**Aim of the exercise:** Look through the material below and give the number of lines where the string "gitee" appears, without any other words.

**Dataset records:**
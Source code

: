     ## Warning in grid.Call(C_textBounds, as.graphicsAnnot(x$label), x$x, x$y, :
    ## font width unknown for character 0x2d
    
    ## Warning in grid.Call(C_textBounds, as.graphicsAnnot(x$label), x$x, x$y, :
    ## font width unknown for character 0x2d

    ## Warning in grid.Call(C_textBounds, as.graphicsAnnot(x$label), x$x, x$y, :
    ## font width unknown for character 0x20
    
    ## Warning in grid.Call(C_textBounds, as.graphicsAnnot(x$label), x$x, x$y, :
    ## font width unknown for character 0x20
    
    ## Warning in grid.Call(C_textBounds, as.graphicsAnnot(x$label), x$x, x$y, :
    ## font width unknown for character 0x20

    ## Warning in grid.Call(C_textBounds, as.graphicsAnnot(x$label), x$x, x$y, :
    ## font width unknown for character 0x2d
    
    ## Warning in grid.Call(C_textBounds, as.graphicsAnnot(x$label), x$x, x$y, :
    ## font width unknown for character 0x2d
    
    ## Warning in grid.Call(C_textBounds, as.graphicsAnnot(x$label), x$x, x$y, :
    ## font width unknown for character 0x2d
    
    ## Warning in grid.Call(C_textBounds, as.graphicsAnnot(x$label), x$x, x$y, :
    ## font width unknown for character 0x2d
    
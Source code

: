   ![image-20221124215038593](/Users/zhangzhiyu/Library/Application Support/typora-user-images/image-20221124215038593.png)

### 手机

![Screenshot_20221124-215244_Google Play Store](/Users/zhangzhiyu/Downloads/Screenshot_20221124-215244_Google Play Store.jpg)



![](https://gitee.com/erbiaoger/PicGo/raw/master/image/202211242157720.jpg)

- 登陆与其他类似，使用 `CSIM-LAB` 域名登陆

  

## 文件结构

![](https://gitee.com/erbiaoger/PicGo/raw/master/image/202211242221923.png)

**Solution to this exercise:** 2